══ SOURCE MATERIAL ══
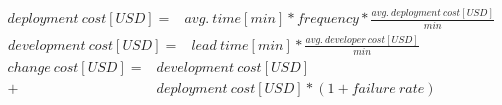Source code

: \documentclass[../main.tex]{subfiles}
\begin{document}
    \begin{figure}[h]
        \begin{equation}
            \label{eq:deployment_cost}
            \begin{split}
                deployment\ cost[USD] =& avg.\ time[min] * frequency * \frac{avg.\ deployment\ cost[USD]}{min}
            \end{split}
        \end{equation}
        \begin{equation}
            \label{eq:development_cost}
            \begin{split}
                development\ cost[USD] =& lead\ time[min] * \frac{avg.\ developer\ cost[USD]}{min}
            \end{split}
        \end{equation}
        \begin{equation}
            \label{eq:change_cost}
            \begin{split}
                change\ cost[USD] =& development\ cost[USD] \\
                +& deployment\ cost[USD] * (1 + failure\ rate)
            \end{split}
        \end{equation}
    \end{figure}
\end{document}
═══
**TASK TO CARRY OUT**
Tally the lines in the records above that contain the string "label" and report only the tally.

**WORKED SOLUTION**
3